因縁

2014 年 12 月 9 日

 今季の「J」の戦いが終了した。
 最後まで混戦だったJ1は9年ぶりにガンバ大阪が王座奪還を果たす。三つ巴の戦いでむかえた最終節(34節)は、J2降格が決定していた徳島ヴォルティスと0−0のスコアレスドロー。しかし、2位浦和レッズと3位鹿島アントラーズが敗戦したことで優勝が確定した。

 7月のリーグ再開後、降格圏の16位にいたが地道に勝ち点をつみ重ね、首位との勝ち点差14を縮めての優勝はリーグ史上初の快挙となった。今季ほとんど首位をゆずらなかったレッズにとって、32節のガンバとの天王山での敗戦、33節サガン鳥栖のドローが優勝を逃す要因になった。

 J1昇格プレーオフは6位モンテディオ山形が3位ジェフユナイテッド千葉を1−0で下し、4年ぶりにJ1復帰。2012年からJ2年間順位3位から6位によって争われるプレーオフが始まって以来、これまで6位のチームが優勝を果たしてきたが、大分トリニータも徳島も1年で早々にJ2降格を余儀なくされている。

 負ければ終わり、といった緊張感を生む試合は注目をよび、首都圏開催ということもあり興行として成功しているが、強化につながっているかは疑問ではある。

 この結果をくつがえす意味でも、山形には来季J1残留をまず期待したい。昇格に大きく貢献したGK山岸範宏を中心とした守備が日本トップレベルで通用するか、もまた来季の見どころの一つだろう。

 J2J3入れ替え戦第2戦は、J2カマタマーレ讃岐がJ3長野パルセイロを1−0で下し、J2残留を果たした。長野は昨季JFL(J3)を制覇したが、J2ライセンス未申請、ホームスタジアム改修工事など、クラブにとって“不幸”が重なり、昨季の入れ替え戦をカマタマーレに譲った過去がある因縁の相手だった。

 決勝点を記録したFW木島良輔は、長野にとってライバル関係にある松本山雅の“元”選手である。故DF松田直樹氏を慕い松本に移籍し、同氏が亡くなった際、涙ながらにインタビューに答えている姿を覚えているファンも多いのではないか。
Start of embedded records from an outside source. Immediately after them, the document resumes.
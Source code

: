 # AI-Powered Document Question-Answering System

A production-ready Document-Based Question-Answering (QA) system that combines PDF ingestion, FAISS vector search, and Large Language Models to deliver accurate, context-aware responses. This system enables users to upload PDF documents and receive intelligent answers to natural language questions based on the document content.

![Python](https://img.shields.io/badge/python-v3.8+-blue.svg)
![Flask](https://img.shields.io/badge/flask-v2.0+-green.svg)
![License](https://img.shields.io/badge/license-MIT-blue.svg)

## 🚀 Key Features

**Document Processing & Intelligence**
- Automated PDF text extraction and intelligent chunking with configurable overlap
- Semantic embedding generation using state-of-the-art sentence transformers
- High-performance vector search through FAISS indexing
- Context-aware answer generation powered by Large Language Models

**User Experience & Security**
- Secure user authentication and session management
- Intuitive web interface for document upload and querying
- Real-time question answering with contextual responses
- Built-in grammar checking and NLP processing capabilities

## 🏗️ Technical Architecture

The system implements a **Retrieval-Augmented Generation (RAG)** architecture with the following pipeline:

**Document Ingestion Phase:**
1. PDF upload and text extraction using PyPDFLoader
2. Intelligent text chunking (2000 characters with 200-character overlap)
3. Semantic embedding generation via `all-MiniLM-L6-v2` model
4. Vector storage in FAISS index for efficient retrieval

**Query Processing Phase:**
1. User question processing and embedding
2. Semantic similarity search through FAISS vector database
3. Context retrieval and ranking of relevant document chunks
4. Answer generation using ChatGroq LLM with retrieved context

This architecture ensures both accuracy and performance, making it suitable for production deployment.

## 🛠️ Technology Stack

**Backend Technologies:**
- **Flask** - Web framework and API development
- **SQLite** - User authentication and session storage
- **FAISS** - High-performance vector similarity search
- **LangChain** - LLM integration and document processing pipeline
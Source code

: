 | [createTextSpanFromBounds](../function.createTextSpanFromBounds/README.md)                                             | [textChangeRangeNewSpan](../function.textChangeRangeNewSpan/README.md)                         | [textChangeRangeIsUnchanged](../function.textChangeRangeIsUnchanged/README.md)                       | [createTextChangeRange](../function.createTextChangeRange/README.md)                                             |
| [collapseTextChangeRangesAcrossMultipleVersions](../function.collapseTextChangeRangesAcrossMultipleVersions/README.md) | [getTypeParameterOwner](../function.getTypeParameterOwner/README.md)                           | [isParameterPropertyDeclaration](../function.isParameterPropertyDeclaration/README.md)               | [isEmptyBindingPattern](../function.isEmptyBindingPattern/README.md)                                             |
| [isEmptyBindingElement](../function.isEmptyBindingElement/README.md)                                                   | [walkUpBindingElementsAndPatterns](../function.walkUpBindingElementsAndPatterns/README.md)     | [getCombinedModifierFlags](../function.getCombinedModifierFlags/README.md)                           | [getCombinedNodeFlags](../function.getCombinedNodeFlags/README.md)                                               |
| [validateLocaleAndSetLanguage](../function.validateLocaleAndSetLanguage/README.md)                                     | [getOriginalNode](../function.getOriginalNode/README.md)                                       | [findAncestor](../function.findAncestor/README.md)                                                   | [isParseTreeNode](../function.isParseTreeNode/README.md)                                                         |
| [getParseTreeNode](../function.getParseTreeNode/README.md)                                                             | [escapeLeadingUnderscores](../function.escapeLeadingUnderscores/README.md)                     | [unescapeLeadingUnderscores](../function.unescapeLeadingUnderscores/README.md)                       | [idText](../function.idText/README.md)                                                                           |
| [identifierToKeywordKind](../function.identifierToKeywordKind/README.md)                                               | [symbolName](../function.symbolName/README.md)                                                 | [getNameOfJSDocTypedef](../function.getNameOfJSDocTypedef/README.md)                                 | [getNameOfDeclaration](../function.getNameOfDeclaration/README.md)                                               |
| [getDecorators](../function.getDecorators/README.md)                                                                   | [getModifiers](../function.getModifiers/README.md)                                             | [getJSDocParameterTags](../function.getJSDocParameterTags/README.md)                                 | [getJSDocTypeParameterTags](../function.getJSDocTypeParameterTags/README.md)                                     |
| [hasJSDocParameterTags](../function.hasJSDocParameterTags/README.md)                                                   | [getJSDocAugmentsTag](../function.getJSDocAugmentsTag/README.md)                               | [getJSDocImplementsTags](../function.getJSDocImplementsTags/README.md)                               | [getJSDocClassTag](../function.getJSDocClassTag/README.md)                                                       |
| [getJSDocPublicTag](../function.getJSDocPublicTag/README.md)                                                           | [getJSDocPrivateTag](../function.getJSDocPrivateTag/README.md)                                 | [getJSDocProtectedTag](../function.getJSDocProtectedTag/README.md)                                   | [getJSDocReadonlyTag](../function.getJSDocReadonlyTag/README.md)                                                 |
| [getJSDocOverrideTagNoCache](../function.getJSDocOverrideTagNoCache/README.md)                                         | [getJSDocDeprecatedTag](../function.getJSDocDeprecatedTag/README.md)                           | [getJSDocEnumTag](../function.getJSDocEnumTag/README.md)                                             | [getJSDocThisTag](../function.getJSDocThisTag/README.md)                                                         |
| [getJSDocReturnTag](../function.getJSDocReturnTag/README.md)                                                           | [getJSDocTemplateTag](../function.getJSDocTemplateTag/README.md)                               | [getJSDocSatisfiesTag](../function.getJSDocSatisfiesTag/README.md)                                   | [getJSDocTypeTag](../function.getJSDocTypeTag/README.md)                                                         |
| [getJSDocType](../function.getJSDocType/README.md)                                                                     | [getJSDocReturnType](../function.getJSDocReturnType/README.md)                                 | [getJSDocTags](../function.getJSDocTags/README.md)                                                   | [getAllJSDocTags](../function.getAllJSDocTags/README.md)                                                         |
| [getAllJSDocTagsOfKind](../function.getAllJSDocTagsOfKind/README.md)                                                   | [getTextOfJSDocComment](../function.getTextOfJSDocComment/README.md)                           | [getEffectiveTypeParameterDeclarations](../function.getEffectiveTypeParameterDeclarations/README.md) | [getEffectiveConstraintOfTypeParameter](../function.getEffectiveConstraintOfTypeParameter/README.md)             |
その後、東京V、昨季からプロ選手として8チーム目となるカマタマーレに移籍した35歳の“苦労人”はチームのJ2残留に大きく貢献した。

 “今季”の敗戦を受け、レッズのファンはガンバの敗戦を忘れないだろうし、ジェフはモンテディオを、パルセイロはカマタマーレを、松本の“元”FWもまた忘れはしないだろう。

 そういう因縁こそサッカーというスポーツには必要な要素である。

 世界のリーグを見回しても、憎しみにも似た因縁は珍しくはない。その矛先(ほこさき)が間違った方向にさえ行かなければ、毎年のように観客数減少が叫ばれる「J」であっても、その戦いをスタジアムで見たくもなり、感じたくもなるのではないだろうか。